Hi all,
I tried searching for similar cases, but somehow, I am getting the opposite responses.
Here goes my query:
I am trying to import large data set from excel to R, which consists sales data.
column consists weekly sales qty.
Row consists the product ID against which sales happened.
this raw data has many excel cells where sales value is negative (example: -5, because of return of sold product), some cells are blank (because of no sell on particular week.).
My requirement:
While doing read.csv function, I want to directly convert "blank cell" and "negative values" to numerical "0".
Please advice.
This is a case where the dplyr::case_when() function is really helpful.
See the reproducible example below, in which I create a toy dataset and read it in as character vectors.
Then I use mutate() and case_when() to identify cases with blank cells or a single space in cells and convert these to zero (character "0"). Then I can convert these to numeric, and the product_id into a factor.
library(tidyverse)
excel_data <- data.frame( # create data
product_id = c(rep('001',5), rep('002',5),
rep('003',5), rep('004',5)),
weekly_sales_qty = c(12,-5,""," ",12, "",6, 32, -2,3,
4,-1,"", 4, 5,7, 3, -3, "", 14),
stringsAsFactors = FALSE #read in as character vectors
)
head(excel_data) # take a look at data with blanks
#> product_id weekly_sales_qty
#> 1 001 12
#> 2 001 -5
#> 3 001
#> 4 001
#> 5 001 12
#> 6 002
excel_data %>%
mutate(weekly_sales_qty = case_when( # conversions
weekly_sales_qty == "" ~ "0", # truly blank to zero
weekly_sales_qty == " " ~ "0", # one space to zero
TRUE ~ weekly_sales_qty # the rest remain the same
)) %>% # now switch to numeric for qty
mutate(weekly_sales_qty = as.numeric(weekly_sales_qty)) %>% # now switch to factor for product_id
mutate(product_id = as.factor(product_id)) ->
clean_data
clean_data # show data
#> product_id weekly_sales_qty
#> 1 001 12
#> 2 001 -5
#> 3 001 0
#> 4 001 0
#> 5 001 12
#> 6 002 0
#> 7 002 6
#> 8 002 32
#> 9 002 -2
#> 10 002 3
#> 11 003 4
#> 12 003 -1
#> 13 003 0
#> 14 003 4
#> 15 003 5
#> 16 004 7
#> 17 004 3
#> 18 004 -3
#> 19 004 0
#> 20 004 14
Hello, great to see your response. I am just putting it in work. But I see this part will only identify blanks, spaces to zero. Another portion of my query is to convert any negative sales qty to 0. example: -15 to 0. How do I do it ? thanks a lot for response!

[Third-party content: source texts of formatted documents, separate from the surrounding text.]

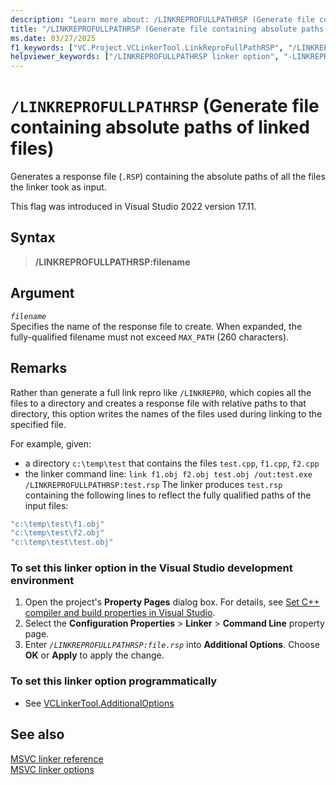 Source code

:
 ```yaml
---
description: "Learn more about: /LINKREPROFULLPATHRSP (Generate file containing absolute paths of linked files)"
title: "/LINKREPROFULLPATHRSP (Generate file containing absolute paths of linked files)"
ms.date: 03/27/2025
f1_keywords: ["VC.Project.VCLinkerTool.LinkReproFullPathRSP", "/LINKREPROFULLPATHRSP"]
helpviewer_keywords: ["/LINKREPROFULLPATHRSP linker option", "-LINKREPROFULLPATHRSP linker option", "LINKREPROFULLPATHRSP linker option"]
---
```

# `/LINKREPROFULLPATHRSP` (Generate file containing absolute paths of linked files)

Generates a response file (`.RSP`) containing the absolute paths of all the files the linker took as input.

This flag was introduced in Visual Studio 2022 version 17.11.

## Syntax

> **/LINKREPROFULLPATHRSP:filename**

## Argument

*`filename`*\
Specifies the name of the response file to create. When expanded, the fully-qualified filename must not exceed `MAX_PATH` (260 characters).

## Remarks

Rather than generate a full link repro like `/LINKREPRO`, which copies all the files to a directory and creates a response file with relative paths to that directory, this option writes the names of the files used during linking to the specified file.

For example, given:
- a directory `c:\temp\test` that contains the files `test.cpp`, `f1.cpp`, `f2.cpp`
- the linker command line: `link f1.obj f2.obj test.obj /out:test.exe /LINKREPROFULLPATHRSP:test.rsp`
The linker produces `test.rsp` containing the following lines to reflect the fully qualified paths of the input files:

```cmd
"c:\temp\test\f1.obj"
"c:\temp\test\f2.obj"
"c:\temp\test\test.obj"
```

### To set this linker option in the Visual Studio development environment

1. Open the project's **Property Pages** dialog box. For details, see [Set C++ compiler and build properties in Visual Studio](../working-with-project-properties.md).
1. Select the **Configuration Properties** > **Linker** > **Command Line** property page.
1. Enter *`/LINKREPROFULLPATHRSP:file.rsp`* into **Additional Options**. Choose **OK** or **Apply** to apply the change.

### To set this linker option programmatically

- See [VCLinkerTool.AdditionalOptions](/dotnet/api/microsoft.visualstudio.vcprojectengine.vclinkertool.additionaloptions)

## See also

[MSVC linker reference](linking.md)\
[MSVC linker options](linker-options.md)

It would be easier to help you with your specific problem if you provide a proper REPRoducible EXample (reprex) or at least sample data on a copy/paste friendly format (like explained in the link).
Please read the guide more carefully, we don't need your whole dataset, we just need a small sample and just the part of your code that is relevant for the issue.